I am trying to implement a simple many to many LSTM for Sequence Prediction. The problem is very easy. The input is a sequence of 0s and 1s. The output at each time step is the count of ones in the sequence until that time step. For example assume the input is [0 1 0 1]. The output of the given input would be time0=0, time1=1, time2=1, time3=2. I should note that I use One hot encoding to represent the output.
Assumptions: the length of the input sequence is 20 (so at most I can have 20 ones in the sequence). Therefore, I consider 21 classes for output (one hot encoding). Class 0 means there is no one in the sequence. Class 21 shows that we have 20 ones in the sequence.
So far, I use the following model:
# create LSTM
model = tf.keras.models.Sequential()
model.add(tf.keras.layers.LSTM(30, input_shape=(20, 1), return_sequences=True ))
#model.add(tf.keras.layers.LSTM(30, input_shape=(20, 1)))
print (model.input_shape)
print (model.output_shape)
model.add(tf.keras.layers.Dropout(0.2))
#model.add(tf.keras.layers.TimeDistributed(tf.keras.layers.Dense(21, activation='softmax')))
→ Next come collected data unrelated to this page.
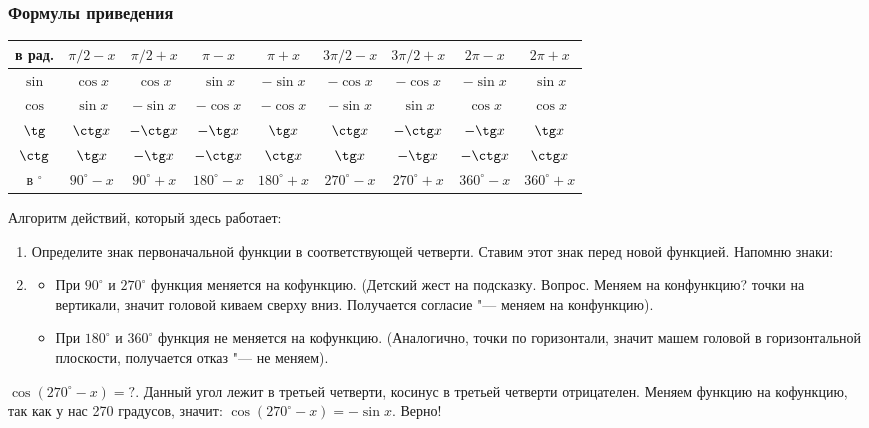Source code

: \begin{absolutelynopagebreak}
\subsubsection{Формулы приведения}
\tiny
\begin{longtable}{|c|c|c|c|c|c|c|c|c|}
\hline
в рад.
&
$\pi/2-x$
&
$\pi/2+x$
&
$\pi-x$
&
$\pi+x$
&
$3\pi/2-x$
&
$3\pi/2+x$
&
$2\pi-x$
&
$2\pi+x$
\\\hline
$\sin$
&
$\cos x$
&
$\cos x$
&
$\sin x$
&
$-\sin x$
&
$-\cos x$
&
$-\cos x$
&
$-\sin x$
&
$\sin x$
\\\hline
$\cos$
&
$\sin x$
&
$-\sin x$
&
$-\cos x$
&
$-\cos x$
&
$-\sin x$
&
$\sin x$
&
$\cos x$
&
$\cos x$
\\\hline
$\tg$
&
$\ctg x$
&
$-\ctg x$
&
$-\tg x$
&
$\tg x$
&
$\ctg x$
&
$-\ctg x$
&
$-\tg x$
&
$\tg x$
\\\hline
$\ctg$
&
$\tg x$
&
$-\tg x$
&
$-\ctg x$
&
$\ctg x$
&
$\tg x$
&
$-\tg x$
&
$-\ctg x$
&
$\ctg x$
\\\hline
в $^{\circ}$
&
$90^{\circ}-x$
&
$90^{\circ}+x$
&
$180^{\circ}-x$
&
$180^{\circ}+x$
&
$270^{\circ}-x$
&
$270^{\circ}+x$
&
$360^{\circ}-x$
&
$360^{\circ}+x$
\\\hline
\end{longtable}
\end{absolutelynopagebreak}
\normalsize 
Алгоритм действий, который здесь работает:
\begin{enumerate}
\item
Определите знак первоначальной функции в соответствующей четверти. Ставим этот знак перед новой функцией. Напомню знаки:
\item
\begin{itemize}
\item 
При $90^{\circ}$ и $270^{\circ}$ функция меняется на кофункцию. (Детский жест на подсказку. Вопрос. Меняем на конфункцию? точки на вертикали, значит головой киваем сверху вниз. Получается согласие \grqq "--- меняем на конфункцию).
\item
При $180^{\circ}$ и $360^{\circ}$ функция не меняется на кофункцию. (Аналогично, точки по горизонтали, значит машем головой в горизонтальной плоскости, получается отказ \grqq "--- не меняем).
\end{itemize}
\end{enumerate}

\begin{exmpl}
$\cos(270^{\circ}-x)=?$. Данный угол лежит в третьей четверти, косинус в третьей четверти отрицателен. Меняем функцию на кофункцию, так как у нас 270 градусов, значит: $\cos(270^{\circ}-x)=-\sin x$. Верно!
\end{exmpl}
model.add(tf.keras.layers.Dense(21, activation='softmax'))
print(model.summary())
model.compile(loss='categorical_crossentropy',
optimizer='adam',
metrics=['accuracy'])
I evaluated it by adding and removing "tf.keras.layers.TimeDistributed". Both of them reach the same accuracy of 99%! I am wondering why is that? So when we need to use "TimeDistributed"? What is it for then?